How many ordered pairs $(X, Y)$, where $X$, $Y$ are subset of $\{5,6,7,8,9\}$ are there if $X \cap Y = \emptyset$. Find an old post, which gives me hint that works, but not $100\%$ sure I can visualize it correctly. it would be $3^5$. The hint says: "Hint: If you don't insist that $A \cup B = S$, each element has three places it can go: into $A$, into $B$ or neither".
What does it mean "if we don't insist that $A \cup B = S$"? Why does that matter?
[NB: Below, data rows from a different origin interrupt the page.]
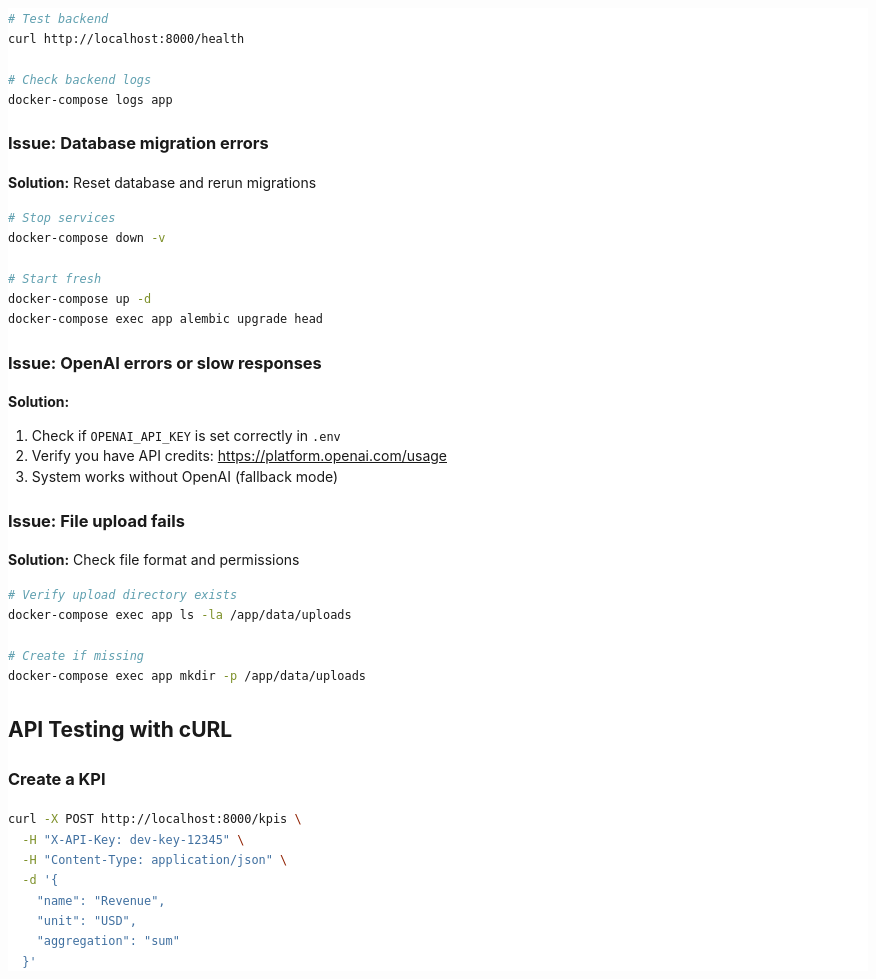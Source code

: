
 ```bash
# Test backend
curl http://localhost:8000/health

# Check backend logs
docker-compose logs app
```

### Issue: Database migration errors

**Solution:** Reset database and rerun migrations

```bash
# Stop services
docker-compose down -v

# Start fresh
docker-compose up -d
docker-compose exec app alembic upgrade head
```

### Issue: OpenAI errors or slow responses

**Solution:**
1. Check if `OPENAI_API_KEY` is set correctly in `.env`
2. Verify you have API credits: https://platform.openai.com/usage
3. System works without OpenAI (fallback mode)

### Issue: File upload fails

**Solution:** Check file format and permissions

```bash
# Verify upload directory exists
docker-compose exec app ls -la /app/data/uploads

# Create if missing
docker-compose exec app mkdir -p /app/data/uploads
```

## API Testing with cURL

### Create a KPI
```bash
curl -X POST http://localhost:8000/kpis \
  -H "X-API-Key: dev-key-12345" \
  -H "Content-Type: application/json" \
  -d '{
    "name": "Revenue",
    "unit": "USD",
    "aggregation": "sum"
  }'
```
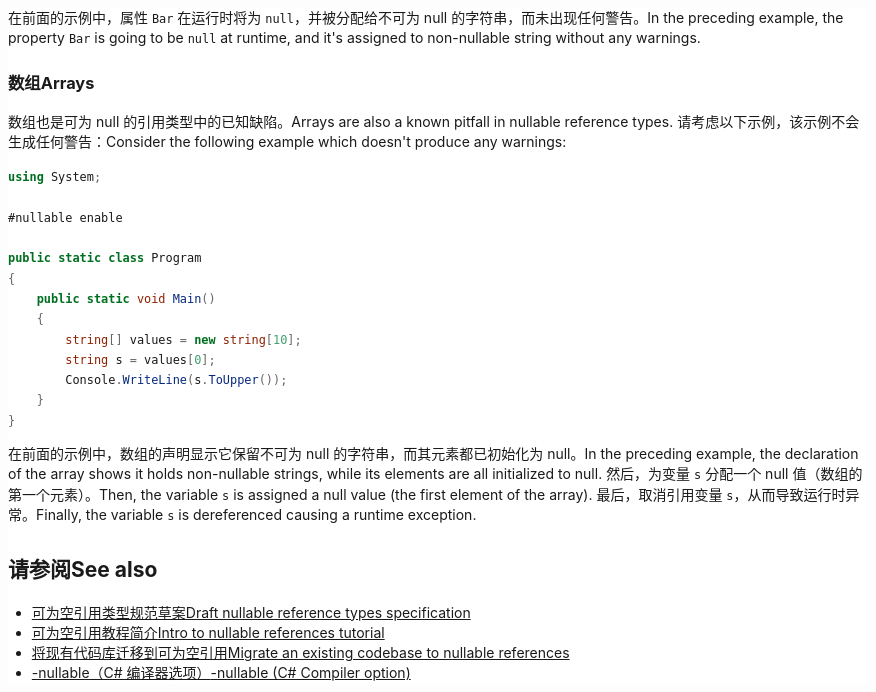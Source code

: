 <span data-ttu-id="2cf89-237">在前面的示例中，属性 `Bar` 在运行时将为 `null`，并被分配给不可为 null 的字符串，而未出现任何警告。</span><span class="sxs-lookup"><span data-stu-id="2cf89-237">In the preceding example, the property `Bar` is going to be `null` at runtime, and it's assigned to non-nullable string without any warnings.</span></span>

### <a name="arrays"></a><span data-ttu-id="2cf89-238">数组</span><span class="sxs-lookup"><span data-stu-id="2cf89-238">Arrays</span></span>

<span data-ttu-id="2cf89-239">数组也是可为 null 的引用类型中的已知缺陷。</span><span class="sxs-lookup"><span data-stu-id="2cf89-239">Arrays are also a known pitfall in nullable reference types.</span></span> <span data-ttu-id="2cf89-240">请考虑以下示例，该示例不会生成任何警告：</span><span class="sxs-lookup"><span data-stu-id="2cf89-240">Consider the following example which doesn't produce any warnings:</span></span>

```csharp
using System;

#nullable enable

public static class Program
{
    public static void Main()
    {
        string[] values = new string[10];
        string s = values[0];
        Console.WriteLine(s.ToUpper());
    }
}
```

<span data-ttu-id="2cf89-241">在前面的示例中，数组的声明显示它保留不可为 null 的字符串，而其元素都已初始化为 null。</span><span class="sxs-lookup"><span data-stu-id="2cf89-241">In the preceding example, the declaration of the array shows it holds non-nullable strings, while its elements are all initialized to null.</span></span> <span data-ttu-id="2cf89-242">然后，为变量 `s` 分配一个 null 值（数组的第一个元素）。</span><span class="sxs-lookup"><span data-stu-id="2cf89-242">Then, the variable `s` is assigned a null value (the first element of the array).</span></span> <span data-ttu-id="2cf89-243">最后，取消引用变量 `s`，从而导致运行时异常。</span><span class="sxs-lookup"><span data-stu-id="2cf89-243">Finally, the variable `s` is dereferenced causing a runtime exception.</span></span>

## <a name="see-also"></a><span data-ttu-id="2cf89-244">请参阅</span><span class="sxs-lookup"><span data-stu-id="2cf89-244">See also</span></span>

- [<span data-ttu-id="2cf89-245">可为空引用类型规范草案</span><span class="sxs-lookup"><span data-stu-id="2cf89-245">Draft nullable reference types specification</span></span>](~/_csharplang/proposals/csharp-9.0/nullable-reference-types-specification.md)
- [<span data-ttu-id="2cf89-246">可为空引用教程简介</span><span class="sxs-lookup"><span data-stu-id="2cf89-246">Intro to nullable references tutorial</span></span>](tutorials/nullable-reference-types.md)
- [<span data-ttu-id="2cf89-247">将现有代码库迁移到可为空引用</span><span class="sxs-lookup"><span data-stu-id="2cf89-247">Migrate an existing codebase to nullable references</span></span>](tutorials/upgrade-to-nullable-references.md)
- [<span data-ttu-id="2cf89-248">-nullable（C# 编译器选项）</span><span class="sxs-lookup"><span data-stu-id="2cf89-248">-nullable (C# Compiler option)</span></span>](language-reference/compiler-options/nullable-compiler-option.md)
I can't each element has three choices would end up the same number as $A \cap B = \emptyset$.
One example of what you are describing would be: $$ X=\{5,6\},\quad Y=\{7,8\} $$ Then $X\cap Y=\emptyset$ since $X$ and $Y$ share no elements, and $X\cup Y\neq S$ since $X$ and $Y$ does not cover all elements of the base set $S=\{5,6,7,8,9\}$.
Another way to formulate this would be to mark each of the elements $5,6,7,8,9$ as either $X$, $Y$ or $S$ where the latter mark is for elements only in $S$ not in the other two. Then we are essentially asking for the number of markings. The marking corresponding to the example from before would be: $$ \begin{array}{c|c|c} 5 & 6 & 7 & 8 & 9\\ \hline X & X & Y & Y & S \end{array} $$ and since each mark has three options $(X,Y,S)$ and five digits $5,6,7,8,9$ are to be marked, there will be $3^5$ such possible markings.